To give a naive assessment of the situation:
generally: suppose you have two different system of basis functions $\{p_n\}_{n=1}^\infty$, as well as $\{\tilde{p}\}_{n=1}^\infty$ for some function (hilbert-) space, usual $L_2([a,b])$, i.e. the space of all square-integrable functions.
This means that each of the two bases can be used to explain each element of $L_2([a,b])$, i.e. for $y \in L_2([a,b])$ you have for some coefficients $\theta_n$ and $\tilde{\theta}_n \in \mathbb{R}$, $n=1,2,\dots$ (in the $L_2$-sense):
$$ \sum_{n=1}^\infty \tilde{\theta}_n \tilde{p}_n = y= \sum_{n=1}^\infty \theta_n p_n.$$
However, on the other hand, if you truncate both sets of basis functions at some number $k<\infty$, i.e. you take
$$\{p_n\}_{n=1}^k$$ as well as $$\{\tilde{p}\}_{n=1}^k,$$ these truncated sets of basis functions are very likely two describe "different parts" of $L_2([a,b])$.
However, here in the special case where one basis, $\{\tilde{p}\}_{n=1}^\infty$, is just an orthogonalization of the other basis, $\{p_n\}_{n=1}^\infty$, the overall prediction of $y$ will be the same for each truncated model ($\{p\}_{n=1}^k$ and their orthogonalized counterpart will describe the same $k$-dimensional subspace of $L_2([a,b])$).
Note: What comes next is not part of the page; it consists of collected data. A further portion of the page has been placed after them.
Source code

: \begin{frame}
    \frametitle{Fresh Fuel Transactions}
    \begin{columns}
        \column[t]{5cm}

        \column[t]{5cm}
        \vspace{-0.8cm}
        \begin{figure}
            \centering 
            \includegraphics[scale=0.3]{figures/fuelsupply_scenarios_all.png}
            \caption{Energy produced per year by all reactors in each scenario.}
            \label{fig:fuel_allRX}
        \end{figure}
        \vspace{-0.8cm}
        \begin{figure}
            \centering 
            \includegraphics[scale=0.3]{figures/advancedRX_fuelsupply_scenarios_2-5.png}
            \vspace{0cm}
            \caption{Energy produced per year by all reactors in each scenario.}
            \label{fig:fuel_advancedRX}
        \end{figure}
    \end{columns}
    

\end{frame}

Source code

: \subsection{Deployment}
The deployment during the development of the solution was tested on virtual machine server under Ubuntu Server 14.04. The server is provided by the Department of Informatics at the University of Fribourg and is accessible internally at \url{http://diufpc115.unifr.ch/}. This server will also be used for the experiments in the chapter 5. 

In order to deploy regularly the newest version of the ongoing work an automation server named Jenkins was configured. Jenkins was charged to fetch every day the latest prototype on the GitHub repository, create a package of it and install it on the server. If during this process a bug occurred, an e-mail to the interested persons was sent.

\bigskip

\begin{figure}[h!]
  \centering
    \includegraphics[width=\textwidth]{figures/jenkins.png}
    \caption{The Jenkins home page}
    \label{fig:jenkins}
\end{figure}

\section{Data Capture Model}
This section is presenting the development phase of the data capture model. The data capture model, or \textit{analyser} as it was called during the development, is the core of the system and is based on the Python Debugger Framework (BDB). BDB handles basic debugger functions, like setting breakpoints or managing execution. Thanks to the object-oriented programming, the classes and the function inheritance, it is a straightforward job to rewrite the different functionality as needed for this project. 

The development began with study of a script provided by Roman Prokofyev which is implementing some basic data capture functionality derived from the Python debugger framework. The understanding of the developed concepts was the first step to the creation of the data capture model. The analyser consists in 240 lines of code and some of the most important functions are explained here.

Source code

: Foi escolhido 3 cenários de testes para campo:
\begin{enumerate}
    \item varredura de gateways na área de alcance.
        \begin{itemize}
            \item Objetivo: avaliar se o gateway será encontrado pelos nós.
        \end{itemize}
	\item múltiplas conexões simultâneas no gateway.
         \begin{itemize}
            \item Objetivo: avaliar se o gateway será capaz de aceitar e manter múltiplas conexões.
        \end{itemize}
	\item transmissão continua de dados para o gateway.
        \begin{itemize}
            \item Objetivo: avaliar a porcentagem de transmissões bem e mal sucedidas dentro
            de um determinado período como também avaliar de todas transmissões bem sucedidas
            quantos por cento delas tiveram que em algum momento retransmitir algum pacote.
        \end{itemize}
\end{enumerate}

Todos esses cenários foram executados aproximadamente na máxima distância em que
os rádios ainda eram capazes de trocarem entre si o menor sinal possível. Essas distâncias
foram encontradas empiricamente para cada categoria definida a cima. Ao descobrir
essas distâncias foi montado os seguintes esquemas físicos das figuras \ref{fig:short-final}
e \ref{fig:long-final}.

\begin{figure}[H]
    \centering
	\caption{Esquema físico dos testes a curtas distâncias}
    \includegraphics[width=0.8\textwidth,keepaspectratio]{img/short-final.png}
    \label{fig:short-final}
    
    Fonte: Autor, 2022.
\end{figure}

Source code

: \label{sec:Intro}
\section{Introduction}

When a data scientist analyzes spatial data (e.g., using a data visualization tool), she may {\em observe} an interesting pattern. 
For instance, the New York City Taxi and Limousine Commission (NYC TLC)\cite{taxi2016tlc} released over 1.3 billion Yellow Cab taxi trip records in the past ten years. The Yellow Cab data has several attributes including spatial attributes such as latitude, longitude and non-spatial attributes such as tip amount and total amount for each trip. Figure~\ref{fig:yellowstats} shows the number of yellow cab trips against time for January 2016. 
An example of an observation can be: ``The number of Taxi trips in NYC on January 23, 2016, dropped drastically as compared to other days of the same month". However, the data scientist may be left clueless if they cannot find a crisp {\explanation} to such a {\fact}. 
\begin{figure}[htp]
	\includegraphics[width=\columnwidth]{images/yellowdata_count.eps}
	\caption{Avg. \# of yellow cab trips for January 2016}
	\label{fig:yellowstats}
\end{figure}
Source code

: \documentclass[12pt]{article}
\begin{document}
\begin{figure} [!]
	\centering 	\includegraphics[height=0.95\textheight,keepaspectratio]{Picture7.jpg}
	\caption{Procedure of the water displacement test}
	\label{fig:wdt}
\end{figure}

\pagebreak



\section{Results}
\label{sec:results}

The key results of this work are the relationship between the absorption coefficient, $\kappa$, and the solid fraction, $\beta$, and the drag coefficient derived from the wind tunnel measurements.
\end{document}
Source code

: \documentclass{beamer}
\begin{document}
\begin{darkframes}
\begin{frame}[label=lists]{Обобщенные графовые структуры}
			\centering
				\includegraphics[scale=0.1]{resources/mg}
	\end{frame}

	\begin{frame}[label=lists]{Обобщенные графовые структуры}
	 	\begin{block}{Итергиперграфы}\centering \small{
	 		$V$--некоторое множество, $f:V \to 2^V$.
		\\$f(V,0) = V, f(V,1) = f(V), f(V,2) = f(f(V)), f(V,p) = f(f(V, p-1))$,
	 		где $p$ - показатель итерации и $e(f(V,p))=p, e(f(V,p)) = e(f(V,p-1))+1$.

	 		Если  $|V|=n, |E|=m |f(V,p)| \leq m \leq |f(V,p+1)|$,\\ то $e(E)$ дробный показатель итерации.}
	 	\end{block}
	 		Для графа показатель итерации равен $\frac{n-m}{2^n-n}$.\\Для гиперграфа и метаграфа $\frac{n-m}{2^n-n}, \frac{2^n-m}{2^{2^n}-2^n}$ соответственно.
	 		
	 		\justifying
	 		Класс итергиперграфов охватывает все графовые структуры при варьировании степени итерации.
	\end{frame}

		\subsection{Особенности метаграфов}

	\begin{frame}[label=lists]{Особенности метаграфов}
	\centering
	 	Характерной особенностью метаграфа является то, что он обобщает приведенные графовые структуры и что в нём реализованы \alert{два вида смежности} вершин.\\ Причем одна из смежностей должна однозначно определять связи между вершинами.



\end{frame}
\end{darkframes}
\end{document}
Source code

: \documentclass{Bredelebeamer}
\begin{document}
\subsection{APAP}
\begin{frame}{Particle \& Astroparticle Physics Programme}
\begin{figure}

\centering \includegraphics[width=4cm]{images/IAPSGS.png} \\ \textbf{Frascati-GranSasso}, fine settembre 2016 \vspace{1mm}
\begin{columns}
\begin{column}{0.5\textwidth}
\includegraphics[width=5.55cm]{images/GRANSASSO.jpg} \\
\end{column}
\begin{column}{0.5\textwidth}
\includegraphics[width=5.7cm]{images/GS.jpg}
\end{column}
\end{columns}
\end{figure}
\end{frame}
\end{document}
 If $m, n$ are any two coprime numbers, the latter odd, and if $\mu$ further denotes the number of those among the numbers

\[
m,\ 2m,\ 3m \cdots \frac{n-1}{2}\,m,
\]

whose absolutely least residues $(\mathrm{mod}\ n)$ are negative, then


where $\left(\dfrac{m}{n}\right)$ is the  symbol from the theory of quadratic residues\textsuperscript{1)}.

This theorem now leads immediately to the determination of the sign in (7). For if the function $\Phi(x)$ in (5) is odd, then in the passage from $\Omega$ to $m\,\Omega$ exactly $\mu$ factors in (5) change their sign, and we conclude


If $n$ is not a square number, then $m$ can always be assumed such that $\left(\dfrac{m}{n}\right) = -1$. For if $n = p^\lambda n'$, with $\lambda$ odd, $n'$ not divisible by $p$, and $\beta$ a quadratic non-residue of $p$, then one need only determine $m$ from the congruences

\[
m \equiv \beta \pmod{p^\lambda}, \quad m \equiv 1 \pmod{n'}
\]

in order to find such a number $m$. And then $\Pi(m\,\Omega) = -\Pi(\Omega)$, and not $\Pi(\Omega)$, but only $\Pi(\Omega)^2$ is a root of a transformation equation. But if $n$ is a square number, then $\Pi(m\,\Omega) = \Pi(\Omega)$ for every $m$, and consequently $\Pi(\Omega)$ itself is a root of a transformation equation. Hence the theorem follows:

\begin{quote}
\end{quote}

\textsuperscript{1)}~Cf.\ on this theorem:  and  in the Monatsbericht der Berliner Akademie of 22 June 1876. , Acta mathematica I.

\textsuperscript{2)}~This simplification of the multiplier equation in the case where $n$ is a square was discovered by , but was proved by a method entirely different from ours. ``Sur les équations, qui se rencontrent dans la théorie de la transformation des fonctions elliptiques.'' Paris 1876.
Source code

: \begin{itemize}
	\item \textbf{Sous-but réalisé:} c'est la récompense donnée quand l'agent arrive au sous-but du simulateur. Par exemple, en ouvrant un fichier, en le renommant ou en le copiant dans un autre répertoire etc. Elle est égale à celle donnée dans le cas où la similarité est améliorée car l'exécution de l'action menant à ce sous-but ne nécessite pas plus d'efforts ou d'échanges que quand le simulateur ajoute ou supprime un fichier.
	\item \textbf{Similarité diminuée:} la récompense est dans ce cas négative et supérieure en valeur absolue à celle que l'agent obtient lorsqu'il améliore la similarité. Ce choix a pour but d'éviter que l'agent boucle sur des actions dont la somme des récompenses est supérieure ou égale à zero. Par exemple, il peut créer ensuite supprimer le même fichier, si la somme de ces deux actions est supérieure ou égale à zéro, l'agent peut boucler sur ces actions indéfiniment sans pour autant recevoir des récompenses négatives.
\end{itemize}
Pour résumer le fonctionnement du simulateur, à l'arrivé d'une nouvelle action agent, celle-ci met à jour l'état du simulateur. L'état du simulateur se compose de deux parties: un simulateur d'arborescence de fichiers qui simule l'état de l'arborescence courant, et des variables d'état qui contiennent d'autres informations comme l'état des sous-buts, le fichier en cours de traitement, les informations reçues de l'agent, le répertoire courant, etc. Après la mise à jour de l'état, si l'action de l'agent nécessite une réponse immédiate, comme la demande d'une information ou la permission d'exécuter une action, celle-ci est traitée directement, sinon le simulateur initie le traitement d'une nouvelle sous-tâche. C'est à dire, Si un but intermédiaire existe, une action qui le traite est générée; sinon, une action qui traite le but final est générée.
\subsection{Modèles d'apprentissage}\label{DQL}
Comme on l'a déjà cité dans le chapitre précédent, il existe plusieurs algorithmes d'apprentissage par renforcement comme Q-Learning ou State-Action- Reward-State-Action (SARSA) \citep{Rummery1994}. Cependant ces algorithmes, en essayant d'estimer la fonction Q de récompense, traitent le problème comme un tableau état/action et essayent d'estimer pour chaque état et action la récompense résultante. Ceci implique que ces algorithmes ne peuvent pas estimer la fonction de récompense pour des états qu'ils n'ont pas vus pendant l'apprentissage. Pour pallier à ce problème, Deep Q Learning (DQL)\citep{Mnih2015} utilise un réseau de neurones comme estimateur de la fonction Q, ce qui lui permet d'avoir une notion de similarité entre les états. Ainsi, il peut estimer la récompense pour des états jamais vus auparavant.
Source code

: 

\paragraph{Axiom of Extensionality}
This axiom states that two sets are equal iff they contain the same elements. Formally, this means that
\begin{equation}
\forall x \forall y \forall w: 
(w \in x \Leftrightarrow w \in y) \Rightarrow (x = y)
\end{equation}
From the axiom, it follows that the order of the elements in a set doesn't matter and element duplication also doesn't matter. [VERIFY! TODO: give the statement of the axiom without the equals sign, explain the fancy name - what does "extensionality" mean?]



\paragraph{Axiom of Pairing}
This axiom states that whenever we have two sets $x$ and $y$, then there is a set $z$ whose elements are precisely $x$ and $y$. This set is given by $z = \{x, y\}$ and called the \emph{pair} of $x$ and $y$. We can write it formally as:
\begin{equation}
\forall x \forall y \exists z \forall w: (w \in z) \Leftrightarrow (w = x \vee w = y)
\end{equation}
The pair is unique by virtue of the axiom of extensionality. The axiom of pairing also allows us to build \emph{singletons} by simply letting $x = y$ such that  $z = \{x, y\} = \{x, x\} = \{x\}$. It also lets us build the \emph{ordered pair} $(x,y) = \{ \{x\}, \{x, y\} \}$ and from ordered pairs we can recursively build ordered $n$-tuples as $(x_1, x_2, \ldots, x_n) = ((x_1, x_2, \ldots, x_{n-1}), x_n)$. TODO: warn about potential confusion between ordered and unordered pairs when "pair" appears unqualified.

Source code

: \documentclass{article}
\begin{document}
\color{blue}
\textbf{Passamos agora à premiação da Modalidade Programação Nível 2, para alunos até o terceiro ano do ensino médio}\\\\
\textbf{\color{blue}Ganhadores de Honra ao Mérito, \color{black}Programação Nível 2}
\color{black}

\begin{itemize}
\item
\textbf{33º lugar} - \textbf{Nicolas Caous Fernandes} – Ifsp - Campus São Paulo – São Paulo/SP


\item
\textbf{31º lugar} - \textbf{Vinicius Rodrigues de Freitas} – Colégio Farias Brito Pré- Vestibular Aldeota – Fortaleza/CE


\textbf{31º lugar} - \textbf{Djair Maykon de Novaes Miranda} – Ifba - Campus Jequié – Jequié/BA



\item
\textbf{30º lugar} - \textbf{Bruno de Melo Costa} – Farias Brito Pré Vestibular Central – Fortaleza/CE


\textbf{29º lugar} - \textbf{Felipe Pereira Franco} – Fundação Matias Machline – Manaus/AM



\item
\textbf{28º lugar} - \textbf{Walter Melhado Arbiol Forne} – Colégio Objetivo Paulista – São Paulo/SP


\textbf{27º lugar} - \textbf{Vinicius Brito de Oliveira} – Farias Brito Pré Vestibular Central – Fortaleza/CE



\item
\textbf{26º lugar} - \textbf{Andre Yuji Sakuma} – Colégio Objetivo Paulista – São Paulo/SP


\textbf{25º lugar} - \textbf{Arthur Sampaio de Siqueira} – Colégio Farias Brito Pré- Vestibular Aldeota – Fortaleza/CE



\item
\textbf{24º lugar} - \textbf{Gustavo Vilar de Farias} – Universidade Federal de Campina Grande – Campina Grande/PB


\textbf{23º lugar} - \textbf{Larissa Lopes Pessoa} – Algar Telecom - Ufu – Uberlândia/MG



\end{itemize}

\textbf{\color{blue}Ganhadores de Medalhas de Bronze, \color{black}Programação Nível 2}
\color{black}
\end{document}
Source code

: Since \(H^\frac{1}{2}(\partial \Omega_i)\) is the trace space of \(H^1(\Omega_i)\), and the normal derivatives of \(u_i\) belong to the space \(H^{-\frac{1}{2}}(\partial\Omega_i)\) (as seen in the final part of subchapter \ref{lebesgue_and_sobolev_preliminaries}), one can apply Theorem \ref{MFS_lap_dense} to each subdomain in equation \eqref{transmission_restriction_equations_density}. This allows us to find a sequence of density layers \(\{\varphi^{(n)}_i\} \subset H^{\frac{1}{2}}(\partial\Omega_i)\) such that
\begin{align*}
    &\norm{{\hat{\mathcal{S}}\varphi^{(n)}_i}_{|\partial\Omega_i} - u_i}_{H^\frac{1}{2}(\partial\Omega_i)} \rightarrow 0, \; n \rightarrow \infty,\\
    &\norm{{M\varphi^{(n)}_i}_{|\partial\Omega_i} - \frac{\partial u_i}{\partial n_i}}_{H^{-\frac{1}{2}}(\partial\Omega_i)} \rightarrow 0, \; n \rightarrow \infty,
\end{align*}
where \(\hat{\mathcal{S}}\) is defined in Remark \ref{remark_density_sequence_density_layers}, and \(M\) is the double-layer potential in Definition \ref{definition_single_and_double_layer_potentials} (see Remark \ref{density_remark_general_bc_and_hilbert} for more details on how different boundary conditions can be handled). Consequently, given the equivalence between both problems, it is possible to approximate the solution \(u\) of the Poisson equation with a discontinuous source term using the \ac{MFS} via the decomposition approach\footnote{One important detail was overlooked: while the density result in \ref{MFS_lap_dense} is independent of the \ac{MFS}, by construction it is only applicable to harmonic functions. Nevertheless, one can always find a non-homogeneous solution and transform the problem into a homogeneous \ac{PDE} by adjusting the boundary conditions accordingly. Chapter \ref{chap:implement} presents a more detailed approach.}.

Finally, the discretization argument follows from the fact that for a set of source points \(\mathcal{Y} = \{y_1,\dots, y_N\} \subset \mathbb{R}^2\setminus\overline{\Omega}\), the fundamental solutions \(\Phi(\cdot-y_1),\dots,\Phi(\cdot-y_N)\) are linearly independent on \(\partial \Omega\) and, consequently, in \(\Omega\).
But each individual basis function from the two "different" bases will yield a different contribution to this predcition (obviously as the functions/predictors are different!) resulting in different $p$-values and coefficients.
Hence, in terms of prediction there is (in this case) no difference.
From a computational point of view a model matrix consisting of orthogonal basis functions have nice numerical/computational properties for the least squares estimator.
While at the same time from the statistical point of view, the orthogonalization results in uncorrelated estimates, since $var(\hat{\tilde{\theta}}) = I \sigma²$ under the standard assumptions.
The natural question arises if there is a best truncated basis system. However the answer to the question is neither simple nor unique and depends for example on the definition of the word "best", i.e. what you are trying to archive.